Machine learning, however, requests at least a certain number of pieces of learning data. Unwell persons account for about 2 to 3% of an organization, and thus it is difficult to collect a satisfactory number of pieces of data for learning. Accordingly, it is difficult to increase the accuracy of learning

For general machine learning, inputting a feature vector with a fixed length is a prerequisite. One simple vector representation method of attendance record is to arrange daily attendance status in chronological order. Learning data is generated vectorizing daily statuses in attendance record data in the order of arrows in the attendance record data. FIG. 14 is a diagram for explaining a data format of general machine learning. As illustrated in FIG. 14, for general machine learning, respective values set for elements, such as an attendance/absence status in June 1, a business trip status in June 1, attendance time information in June 1, leave time information in June 1, an attendance/absence status in June 2, a business trip status in June 2, attendance time information in June 2, and leave time information in June 2, are vectorized in this order.

In this manner, a data format of learning data simply provides vector information, but does not provide attribute information on each element of the vector. Accordingly, it is not possible to distinguish which value represents attendance/absence information or which value represents business trip information. Generating a plurality of pieces of learning data from an attendance record data does not always increase the number of feature patterns of an unwell person because the relations among the attributes are unclear. By contrast, a plurality of feature patterns are possibly provided to an unwell person. This causes overfitting and degrades the accuracy of learning.

SUMMARY

According to an aspect of an embodiment, a non-transitory computer-readable recording medium stores therein a machine learning program that causes a computer to execute a process including: generating pieces of learning data based on time series data including a plurality of items and including a plurality of records corresponding to a calendar, each of the pieces of learning data being learning data of a certain period, the certain period being composed of a plurality of unit periods, start times of the certain period of each of the pieces of learning data being different from each other for the unit period, in which each of the pieces of the learning data and a label corresponding to the start time are paired; generating, based on the generated learning data, tensor data in which a tensor is created with calendar information and the plurality of items having different dimensions; and performing deep learning of a neural network and learning of a method of tensor decomposition with respect to a learning model in which the tensor data is subjected to the tensor decomposition as input tensor data to be inputted to the neural network.

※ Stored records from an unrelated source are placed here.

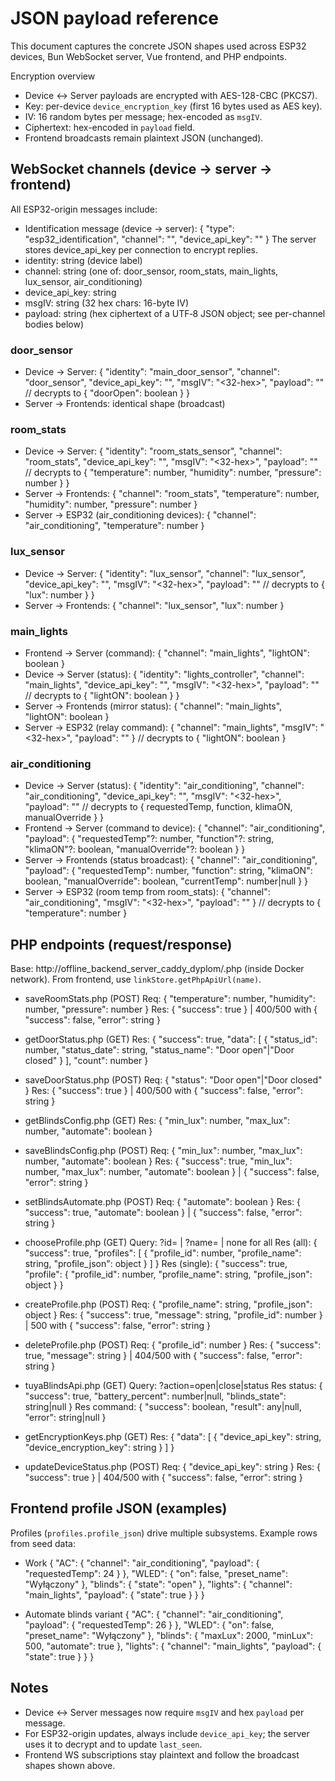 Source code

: # JSON payload reference

This document captures the concrete JSON shapes used across ESP32 devices, Bun WebSocket server, Vue frontend, and PHP endpoints.

Encryption overview
- Device ↔ Server payloads are encrypted with AES-128-CBC (PKCS7).
- Key: per-device `device_encryption_key` (first 16 bytes used as AES key).
- IV: 16 random bytes per message; hex-encoded as `msgIV`.
- Ciphertext: hex-encoded in `payload` field.
- Frontend broadcasts remain plaintext JSON (unchanged).

## WebSocket channels (device → server → frontend)

All ESP32-origin messages include:
- Identification message (device → server):
  { "type": "esp32_identification", "channel": "<channel>", "device_api_key": "<apiKey>" }
  The server stores device_api_key per connection to encrypt replies.
- identity: string (device label)
- channel: string (one of: door_sensor, room_stats, main_lights, lux_sensor, air_conditioning)
- device_api_key: string
- msgIV: string (32 hex chars: 16-byte IV)
- payload: string (hex ciphertext of a UTF‑8 JSON object; see per-channel bodies below)

### door_sensor
- Device → Server:
  {
    "identity": "main_door_sensor",
    "channel": "door_sensor",
    "device_api_key": "<apiKey>",
    "msgIV": "<32-hex>",
    "payload": "<hex-cipher>"    // decrypts to { "doorOpen": boolean }
  }
- Server → Frontends: identical shape (broadcast)

### room_stats
- Device → Server:
  {
    "identity": "room_stats_sensor",
    "channel": "room_stats",
    "device_api_key": "<apiKey>",
    "msgIV": "<32-hex>",
    "payload": "<hex-cipher>"     // decrypts to { "temperature": number, "humidity": number, "pressure": number }
  }
- Server → Frontends:
  { "channel": "room_stats", "temperature": number, "humidity": number, "pressure": number }
- Server → ESP32 (air_conditioning devices):
  { "channel": "air_conditioning", "temperature": number }

### lux_sensor
- Device → Server:
  {
    "identity": "lux_sensor",
    "channel": "lux_sensor",
    "device_api_key": "<apiKey>",
    "msgIV": "<32-hex>",
    "payload": "<hex-cipher>"     // decrypts to { "lux": number }
  }
- Server → Frontends:
  { "channel": "lux_sensor", "lux": number }

### main_lights
- Frontend → Server (command):
  { "channel": "main_lights", "lightON": boolean }
- Device → Server (status):
  {
    "identity": "lights_controller",
    "channel": "main_lights",
    "device_api_key": "<apiKey>",
    "msgIV": "<32-hex>",
    "payload": "<hex-cipher>"     // decrypts to { "lightON": boolean }
  }
- Server → Frontends (mirror status):
  { "channel": "main_lights", "lightON": boolean }
- Server → ESP32 (relay command):
  { "channel": "main_lights", "msgIV": "<32-hex>", "payload": "<hex-cipher>" } // decrypts to { "lightON": boolean }

### air_conditioning
- Device → Server (status):
  {
    "identity": "air_conditioning",
    "channel": "air_conditioning",
    "device_api_key": "<apiKey>",
    "msgIV": "<32-hex>",
    "payload": "<hex-cipher>"     // decrypts to { requestedTemp, function, klimaON, manualOverride }
  }
- Frontend → Server (command to device):
  { "channel": "air_conditioning", "payload": { "requestedTemp"?: number, "function"?: string, "klimaON"?: boolean, "manualOverride"?: boolean } }
- Server → Frontends (status broadcast):
  { "channel": "air_conditioning", "payload": { "requestedTemp": number, "function": string, "klimaON": boolean, "manualOverride": boolean, "currentTemp": number|null } }
- Server → ESP32 (room temp from room_stats):
  { "channel": "air_conditioning", "msgIV": "<32-hex>", "payload": "<hex-cipher>" } // decrypts to { "temperature": number }

## PHP endpoints (request/response)

Base: http://offline_backend_server_caddy_dyplom/<file>.php (inside Docker network). From frontend, use `linkStore.getPhpApiUrl(name)`.

- saveRoomStats.php (POST)
  Req: { "temperature": number, "humidity": number, "pressure": number }
  Res: { "success": true } | 400/500 with { "success": false, "error": string }

- getDoorStatus.php (GET)
  Res: { "success": true, "data": [ { "status_id": number, "status_date": string, "status_name": "Door open"|"Door closed" } ], "count": number }

- saveDoorStatus.php (POST)
  Req: { "status": "Door open"|"Door closed" }
  Res: { "success": true } | 400/500 with { "success": false, "error": string }

- getBlindsConfig.php (GET)
  Res: { "min_lux": number, "max_lux": number, "automate": boolean }

- saveBlindsConfig.php (POST)
  Req: { "min_lux": number, "max_lux": number, "automate": boolean }
  Res: { "success": true, "min_lux": number, "max_lux": number, "automate": boolean } | { "success": false, "error": string }

- setBlindsAutomate.php (POST)
  Req: { "automate": boolean }
  Res: { "success": true, "automate": boolean } | { "success": false, "error": string }

- chooseProfile.php (GET)
  Query: ?id=<number> | ?name=<string> | none for all
  Res (all): { "success": true, "profiles": [ { "profile_id": number, "profile_name": string, "profile_json": object } ] }
  Res (single): { "success": true, "profile": { "profile_id": number, "profile_name": string, "profile_json": object } }

- createProfile.php (POST)
  Req: { "profile_name": string, "profile_json": object }
  Res: { "success": true, "message": string, "profile_id": number } | 500 with { "success": false, "error": string }

- deleteProfile.php (POST)
  Req: { "profile_id": number }
  Res: { "success": true, "message": string } | 404/500 with { "success": false, "error": string }

- tuyaBlindsApi.php (GET)
  Query: ?action=open|close|status
  Res status: { "success": true, "battery_percent": number|null, "blinds_state": string|null }
  Res command: { "success": boolean, "result": any|null, "error": string|null }

- getEncryptionKeys.php (GET)
  Res: { "data": [ { "device_api_key": string, "device_encryption_key": string } ] }

- updateDeviceStatus.php (POST)
  Req: { "device_api_key": string }
  Res: { "success": true } | 404/500 with { "success": false, "error": string }

## Frontend profile JSON (examples)

Profiles (`profiles.profile_json`) drive multiple subsystems. Example rows from seed data:

- Work
  {
    "AC": { "channel": "air_conditioning", "payload": { "requestedTemp": 24 } },
    "WLED": { "on": false, "preset_name": "Wyłączony" },
    "blinds": { "state": "open" },
    "lights": { "channel": "main_lights", "payload": { "state": true } }
  }

- Automate blinds variant
  {
    "AC": { "channel": "air_conditioning", "payload": { "requestedTemp": 26 } },
    "WLED": { "on": false, "preset_name": "Wyłączony" },
    "blinds": { "maxLux": 2000, "minLux": 500, "automate": true },
    "lights": { "channel": "main_lights", "payload": { "state": true } }
  }

## Notes

- Device ↔ Server messages now require `msgIV` and hex `payload` per message.
- For ESP32-origin updates, always include `device_api_key`; the server uses it to decrypt and to update `last_seen`.
- Frontend WS subscriptions stay plaintext and follow the broadcast shapes shown above.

The object and advantages of the invention will be realized and attained by means of the elements and combinations particularly pointed out in the claims.

It is to be understood that both the foregoing general description and the following detailed description are exemplary and explanatory and are not restrictive of the invention.

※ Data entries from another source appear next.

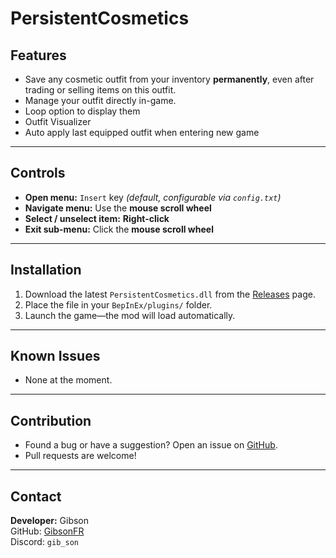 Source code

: # PersistentCosmetics

## Features
- Save any cosmetic outfit from your inventory **permanently**, even after trading or selling items on this outfit.
- Manage your outfit directly in-game.
- Loop option to display them
- Outfit Visualizer
- Auto apply last equipped outfit when entering new game

---

## Controls
- **Open menu:** `Insert` key *(default, configurable via `config.txt`)*
- **Navigate menu:** Use the **mouse scroll wheel**
- **Select / unselect item:** **Right-click**
- **Exit sub-menu:** Click the **mouse scroll wheel**

---

## Installation
1. Download the latest `PersistentCosmetics.dll` from the [Releases](https://github.com/GibsonFR/PersistentCosmetics/releases) page.
2. Place the file in your `BepInEx/plugins/` folder.
3. Launch the game—the mod will load automatically.

---

## Known Issues
- None at the moment.

---

## Contribution
- Found a bug or have a suggestion? Open an issue on [GitHub](https://github.com/GibsonFR/PersistentCosmetics/issues).
- Pull requests are welcome!

---

## Contact
**Developer:** Gibson  
GitHub: [GibsonFR](https://github.com/GibsonFR)  
Discord: `gib_son`
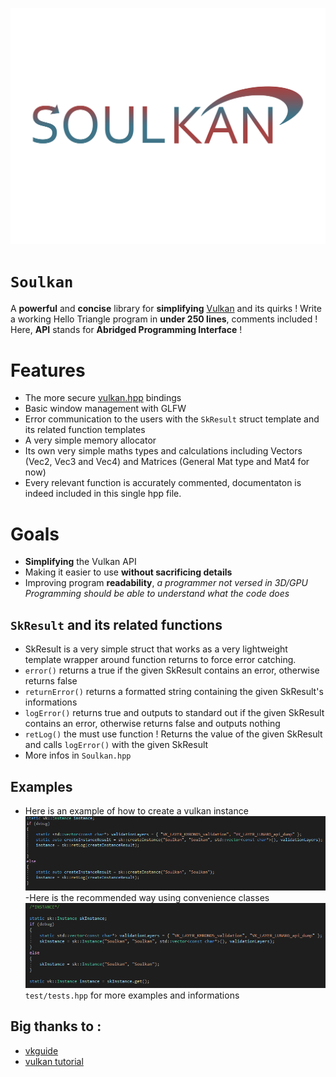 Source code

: ![Soulkan logo](img/soulkan.png)

# `Soulkan`

A **powerful** and **concise** library for **simplifying** [Vulkan](https://github.com/KhronosGroup/Vulkan-Headers) and its quirks !
Write a working Hello Triangle program in **under 250 lines**, comments included !
Here, **API** stands for **Abridged Programming Interface** !


# Features

- The more secure [vulkan.hpp](https://github.com/KhronosGroup/Vulkan-Hpp) bindings
- Basic window management with GLFW
- Error communication to the users with the `SkResult` struct template and its related function templates
- A very simple memory allocator
- Its own very simple maths types and calculations including Vectors (Vec2, Vec3 and Vec4) and Matrices (General Mat type and Mat4 for now)
- Every relevant function is accurately commented, documentaton is indeed included in this single hpp file.

# Goals
- **Simplifying** the Vulkan API
- Making it easier to use **without sacrificing details**
- Improving program **readability**, *a programmer not versed in 3D/GPU Programming should be able to understand what the code does*

## `SkResult` and its related functions

- SkResult is a very simple struct that works as a very lightweight template wrapper around function returns to force error catching.
- `error()` returns a true if the given SkResult contains an error, otherwise returns false
- `returnError()` returns a formatted string containing the given SkResult's informations
- `logError()` returns true and outputs to standard out if the given SkResult contains an error, otherwise returns false and outputs nothing
- `retLog()` the must use function ! Returns the value of the given SkResult and calls `logError()` with the given SkResult 
- More infos in `Soulkan.hpp`

## Examples
- Here is an example of how to create a vulkan instance
![SkResult example](img/instance_creation_example.png)
-Here is the recommended way using convenience classes
![Convience classes example](img/instance_creation_convenience.png)
`test/tests.hpp` for more examples and informations

## Big thanks to :

- [vkguide](https://vkguide.dev/)
- [vulkan tutorial](https://vulkan-tutorial.com/)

BRIEF DESCRIPTION OF DRAWINGS

FIG. 1 is a diagram for explaining a whole example of machine learning according to a first embodiment;

FIG. 2 is a diagram exemplifying a relation between a graph structure and a tensor;

FIG. 3 is a diagram exemplifying extraction of a partial graph structure;

FIG. 4 is a diagram for explaining a learning example of Deep Tensor;

FIG. 5 is a functional block diagram illustrating a functional structure of a learning device according to the first embodiment;

FIG. 6 is a diagram illustrating an example of attendance record data stored in an attendance record data database (DB);

FIG. 7 is a diagram for explaining a generation example of learning data;

FIG. 8 is a diagram for explaining a specific example of creating a tensor;

FIG. 9 is a flowchart illustrating a flow of learning processes;

FIG. 10 is a diagram for explaining a problem in a case where a method of the first embodiment is applied to general machine learning;

FIG. 11 is a diagram for explaining an example of applying the method of the first embodiment to Deep Tensor;

FIG. 12 is a diagram for explaining the effect;

FIG. 13 is a diagram for explaining a hardware configuration example; and

FIG. 14 is a diagram for explaining a data format for general machine learning.

DESCRIPTION OF EMBODIMENT(S)

Preferred embodiments will be explained with reference to accompanying drawings. This embodiment is, however, not intended to limit the scope of the present invention in any way. Moreover, it is possible to combine the embodiments one another as appropriate within a scope without inconsistency.

[a] First Embodiment
Whole Example

FIG. 1 is a diagram for explaining a whole example of machine learning according to a first embodiment. As illustrated in FIG. 1, a learning device 100 according to the first embodiment is an example of a machine learning device. The learning device 100 is an example of a computer device that generates a learning model through machine learning on attendance record data for employees including their daily statuses of attendance, attendance and leave times, taking a holiday, and a business trip, and using the learning model after learning, predicts whether a certain prediction target employee will take sick leave, from the attendance record data of that employee. Although the example that the learning device 100 executes both learning and prediction is explained, different devices may execute learning and prediction separately.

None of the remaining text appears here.